Borg. Similar feature set to restic but only natively supports SSH/local repos; needs rclone or similar for S3, which adds complexity restic gives us natively.

Why Cloudflare R2 (recommended) over Backblaze B2 / AWS S3¶

R2's free tier covers our needs at zero scale:

10 GB stored for free, $0.015/GB-month after.
No egress fees ever. This is the killer feature: when we eventually need to restore, we don't pay per-byte to pull the dump back.
S3-compatible API. Restic talks to it identically.

B2 is a close second; same shape, slightly worse free tier (10GB free, egress free up to 3× stored amount monthly which is more than enough). AWS S3 is fine but has egress costs that bite during restore drills.

The compose file is provider-agnostic — switching to B2 is changing RESTIC_REPOSITORY from s3:https://...r2.cloudflarestorage.com/... to s3:s3.<region>.backblazeb2.com/.... No code change.

Why `docker exec` for discovery, not networked `pg_dump`¶

Two options were considered for reaching each app's Postgres:

Network: backup container joins each app's DB network and runs pg_dump -h <db-host> against it.
Docker exec: backup container bind-mounts /var/run/docker.sock and runs pg_dump inside each DB container.

We chose (2) because:

No per-app compose edits. Option (1) requires every db service to publish itself on a shared backup network, which means every scaffolded app from now on (and a sweep of existing apps).
No DB credential plumbing. docker inspect reads the POSTGRES_USER/POSTGRES_DB from each container's env at backup time — no need to also wire those into the backup container.
No new attack surface. Apps' DB ports stay private to their own network. The backup container's privilege (Docker socket) is comparable to the gateway's socket-proxy, which we already accept.

The trade-off is that the backup container has root-equivalent on the host (Docker socket = root). That's documented in the README's "Failure modes" section. If that bothers us later, we can put a tecnativa/docker-socket-proxy in front of it limiting it to containers list/inspect/exec only — same pattern Traefik uses.

Consequences¶

Positive: - One existential failure mode closed for ~$0/month and half a day of work. - Auto-discovers new apps; future scaffolds need zero backup config. - Encryption-at-rest by default, retention by default, dedup by default. - Same code path in dev (local repo) and prod (S3) — the test surface matches reality.

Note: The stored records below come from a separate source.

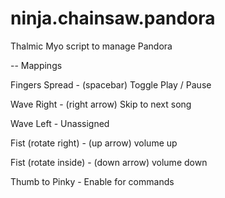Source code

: ninja.chainsaw.pandora
======================

Thalmic Myo script to manage Pandora

-- Mappings

Fingers Spread - (spacebar) Toggle Play / Pause

Wave Right - (right arrow) Skip to next song

Wave Left - Unassigned

Fist (rotate right) - (up arrow) volume up

Fist (rotate inside) - (down arrow) volume down

Thumb to Pinky - Enable for commands
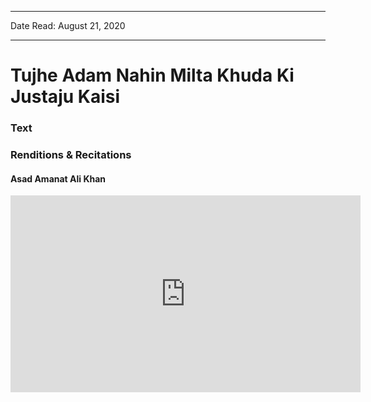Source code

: ***
Date Read: August 21, 2020
***

# Tujhe Adam Nahin Milta Khuda Ki Justaju Kaisi

### Text
### Renditions & Recitations

#### Asad Amanat Ali Khan

<iframe width="560" height="315" src="https://www.youtube.com/embed/9UYtbpgbUg0" title="YouTube video player" frameborder="0" allow="accelerometer; autoplay; clipboard-write; encrypted-media; gyroscope; picture-in-picture" allowfullscreen></iframe>

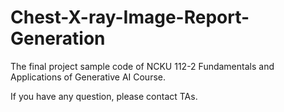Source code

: # Chest-X-ray-Image-Report-Generation

The final project sample code of NCKU 112-2 Fundamentals and Applications of Generative AI Course.

If you have any question, please contact TAs.
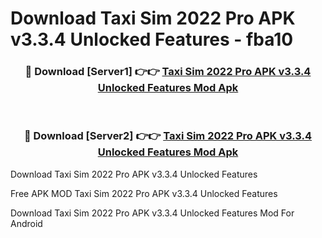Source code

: # Download Taxi Sim 2022 Pro APK v3.3.4 Unlocked Features - fba10



<div align="center">
<h3>🔴 Download [Server1] 👉👉 <a href="https://momento.my/?title=Taxi_Sim_2022_Pro_APK_v3.3.4_Unlocked_Features">Taxi Sim 2022 Pro APK v3.3.4 Unlocked Features Mod Apk</a></h3><br>

<h3>🔴 Download [Server2] 👉👉 <a href="https://momento.my/?title=Taxi_Sim_2022_Pro_APK_v3.3.4_Unlocked_Features">Taxi Sim 2022 Pro APK v3.3.4 Unlocked Features Mod Apk</a></h3>
</div>



Download Taxi Sim 2022 Pro APK v3.3.4 Unlocked Features 

Free APK MOD Taxi Sim 2022 Pro APK v3.3.4 Unlocked Features 

Download Taxi Sim 2022 Pro APK v3.3.4 Unlocked Features Mod For Android
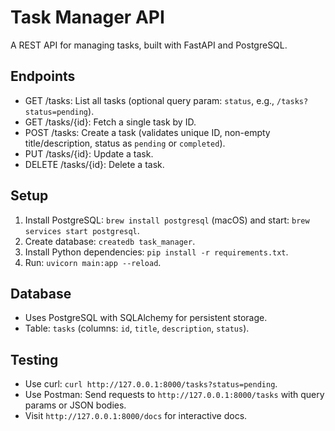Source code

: # Task Manager API
A REST API for managing tasks, built with FastAPI and PostgreSQL.

## Endpoints
- GET /tasks: List all tasks (optional query param: `status`, e.g., `/tasks?status=pending`).
- GET /tasks/{id}: Fetch a single task by ID.
- POST /tasks: Create a task (validates unique ID, non-empty title/description, status as `pending` or `completed`).
- PUT /tasks/{id}: Update a task.
- DELETE /tasks/{id}: Delete a task.

## Setup
1. Install PostgreSQL: `brew install postgresql` (macOS) and start: `brew services start postgresql`.
2. Create database: `createdb task_manager`.
3. Install Python dependencies: `pip install -r requirements.txt`.
4. Run: `uvicorn main:app --reload`.

## Database
- Uses PostgreSQL with SQLAlchemy for persistent storage.
- Table: `tasks` (columns: `id`, `title`, `description`, `status`).

## Testing
- Use curl: `curl http://127.0.0.1:8000/tasks?status=pending`.
- Use Postman: Send requests to `http://127.0.0.1:8000/tasks` with query params or JSON bodies.
- Visit `http://127.0.0.1:8000/docs` for interactive docs.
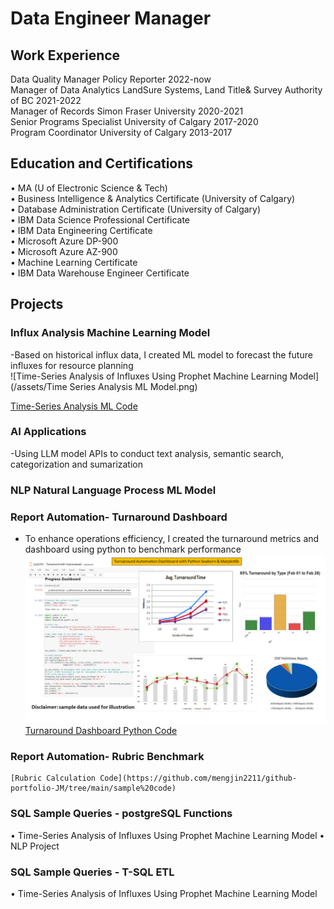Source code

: # Data Engineer Manager

## Work Experience
Data Quality Manager       Policy Reporter 						2022-now \
Manager of Data Analytics  LandSure Systems, Land Title& Survey Authority of BC 	2021-2022 \
Manager of Records         Simon Fraser University 				2020-2021 \
Senior Programs Specialist University of Calgary 					2017-2020 \
Program Coordinator        University of Calgary 					2013-2017 
 
## Education and Certifications
•	MA (U of Electronic Science & Tech) \
•	Business Intelligence & Analytics Certificate (University of Calgary) \
•	Database Administration Certificate (University of Calgary) \
•	IBM Data Science Professional Certificate \
•	IBM Data Engineering Certificate \
•	Microsoft Azure DP-900 \
•	Microsoft Azure AZ-900  \
•	Machine Learning Certificate \
•	IBM Data Warehouse Engineer Certificate 

## Projects
### Influx Analysis Machine Learning Model

  -Based on historical influx data, I created ML model to forecast the future influxes for resource planning   
  ![Time-Series Analysis of Influxes Using Prophet Machine Learning Model](/assets/Time Series Analysis ML Model.png)  
    
  [Time-Series Analysis ML Code](https://github.com/mengjin2211/github-portfolio-JM/blob/main/sample%20code/time-series%20analysis)  

### AI Applications 
 -Using LLM model APIs to conduct text analysis, semantic search, categorization and sumarization  
 
### NLP Natural Language Process ML Model
 
### Report Automation-	Turnaround Dashboard
  - To enhance operations efficiency, I created the turnaround metrics and dashboard using python to benchmark performance
    ![Turnaround Dashboard](/assets/Turnaround.png)     
    [Turnaround Dashboard Python Code](https://github.com/mengjin2211/github-portfolio-JM/blob/main/sample%20code/Turnaround%20Calculation%20Python%20Code%20Ingestion%20SQL%20DB)  

### Report Automation-	Rubric Benchmark
    [Rubric Calculation Code](https://github.com/mengjin2211/github-portfolio-JM/tree/main/sample%20code)    
    
### SQL Sample Queries - postgreSQL Functions
•	Time-Series Analysis of Influxes Using Prophet Machine Learning Model
•	NLP Project

### SQL Sample Queries - T-SQL ETL 
•	Time-Series Analysis of Influxes Using Prophet Machine Learning Model

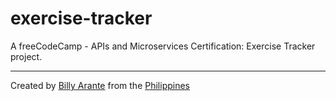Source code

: # exercise-tracker

A freeCodeCamp - APIs and Microservices Certification: Exercise Tracker project.

---
Created by [Billy Arante](https://arantebw.github.io/build-a-personal-portfolio-webpage/) from the [Philippines](#)
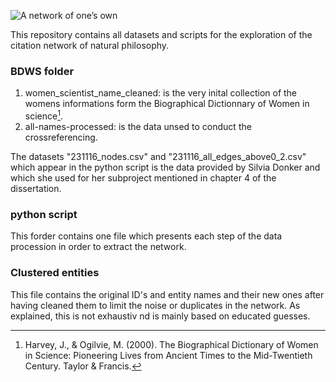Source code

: 
![A network of one’s own](https://github.com/user-attachments/assets/2c40140e-bde1-43e9-87c0-970fedac667c)

This repository contains all datasets and scripts for the exploration of the citation network of natural philosophy. 

### BDWS folder
1. women_scientist_name_cleaned: is the very inital collection of the womens informations form the Biographical Dictionnary of Women in science[^1].
2. all-names-processed: is the data unsed to conduct the crossreferencing. 

The datasets "231116_nodes.csv" and "231116_all_edges_above0_2.csv" which appear in the python script is the data provided by Silvia Donker and which she used for her subproject mentioned in chapter 4 of the dissertation.



[^1]: Harvey, J., & Ogilvie, M. (2000). The Biographical Dictionary of Women in Science: Pioneering Lives from Ancient Times to the Mid-Twentieth Century. Taylor & Francis.

### python script
This forder contains one file which presents each step of the data procession in order to extract the network. 

### Clustered entities
This file contains the original ID's and entity names and their new ones after having cleaned them to limit the noise or duplicates in the network. As explained, this is not exhaustiv nd is mainly based on educated guesses. 
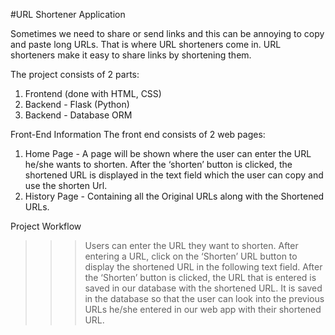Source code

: #URL Shortener Application

Sometimes we need to share or send links and this can be annoying to copy and paste long URLs. That is where URL shorteners come in. URL shorteners make it easy to share links by shortening them.

The project consists of 2 parts:
1. Frontend (done with HTML, CSS)
2. Backend - Flask (Python)
3. Backend - Database ORM

Front-End Information
 The front end consists of 2 web pages:
1. Home Page - A page will be shown where the user can enter the URL he/she wants to shorten. After the ‘shorten’ button is clicked, the shortened URL is displayed in the text field which the user can copy and use the shorten Url.
2. History Page - Containing all the Original URLs along with the Shortened URLs.

Project Workflow
>>>Users can enter the URL they want to shorten. After entering a URL, click on the ‘Shorten’ URL button to display the shortened URL in the following text field.
>>>After the ‘Shorten’ button is clicked, the URL that is entered is saved in our database with the shortened URL. It is saved in the database so that the user can look into the previous URLs he/she entered in our web app with their shortened URL.
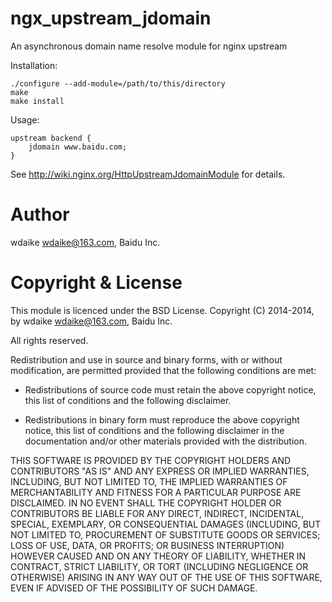 ngx_upstream_jdomain
====================

An asynchronous domain name resolve module for nginx upstream

Installation:

	./configure --add-module=/path/to/this/directory
	make
	make install

Usage:

	upstream backend {
		jdomain www.baidu.com;
	}

See http://wiki.nginx.org/HttpUpstreamJdomainModule for details.

Author
======

wdaike <wdaike@163.com>, Baidu Inc.

Copyright & License
===================

This module is licenced under the BSD License.
Copyright (C) 2014-2014, by wdaike <wdaike@163.com>, Baidu Inc.

All rights reserved.

Redistribution and use in source and binary forms, with or without modification, are permitted provided that the following conditions are met:

* Redistributions of source code must retain the above copyright notice, this list of conditions and the following disclaimer.

* Redistributions in binary form must reproduce the above copyright notice, this list of conditions and the following disclaimer in the documentation and/or other materials provided with the distribution.

THIS SOFTWARE IS PROVIDED BY THE COPYRIGHT HOLDERS AND CONTRIBUTORS "AS IS" AND ANY EXPRESS OR IMPLIED WARRANTIES, INCLUDING, BUT NOT LIMITED TO, THE IMPLIED WARRANTIES OF MERCHANTABILITY AND FITNESS FOR A PARTICULAR PURPOSE ARE DISCLAIMED. IN NO EVENT SHALL THE COPYRIGHT HOLDER OR CONTRIBUTORS BE LIABLE FOR ANY DIRECT, INDIRECT, INCIDENTAL, SPECIAL, EXEMPLARY, OR CONSEQUENTIAL DAMAGES (INCLUDING, BUT NOT LIMITED TO, PROCUREMENT OF SUBSTITUTE GOODS OR SERVICES; LOSS OF USE, DATA, OR PROFITS; OR BUSINESS INTERRUPTION) HOWEVER CAUSED AND ON ANY THEORY OF LIABILITY, WHETHER IN CONTRACT, STRICT LIABILITY, OR TORT (INCLUDING NEGLIGENCE OR OTHERWISE) ARISING IN ANY WAY OUT OF THE USE OF THIS SOFTWARE, EVEN IF ADVISED OF THE POSSIBILITY OF SUCH DAMAGE.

Negative: - Container has Docker socket access. Mitigation: documented; can be socket-proxied later if threat model tightens. - Restic password loss = backups gone forever. Mitigation: documented in multiple places; password is generated long, stored in .env.shared (which is treated as a secret), and we recommend a password-manager copy. - docker exec pg_dump runs inside the app's DB container, briefly using its CPU/memory. At 03:00 UTC this is fine; if any DB has a heavy nightly job it should run after backups complete. - Restore is a destructive operation (drops the target DB). The script prompts for confirmation by default. Documented.

Migration / future work¶

Add an alerting hook so failed backups page someone (currently surfaces only in docker logs scalr-backup and via container exit code).
Monthly automated restore-drill (a CI job that pulls the latest snapshot into a throwaway container and asserts row counts) — closes the "backup you've never restored" loophole.
When we adopt centralized logs (Tier 2 plan item #5), backup container logs go to Loki and a Grafana panel surfaces backup health.
When/if we move to managed Postgres, this layer is no longer needed for those apps; restic-tagged-by-container makes the cutover easy (just stop tagging migrated apps).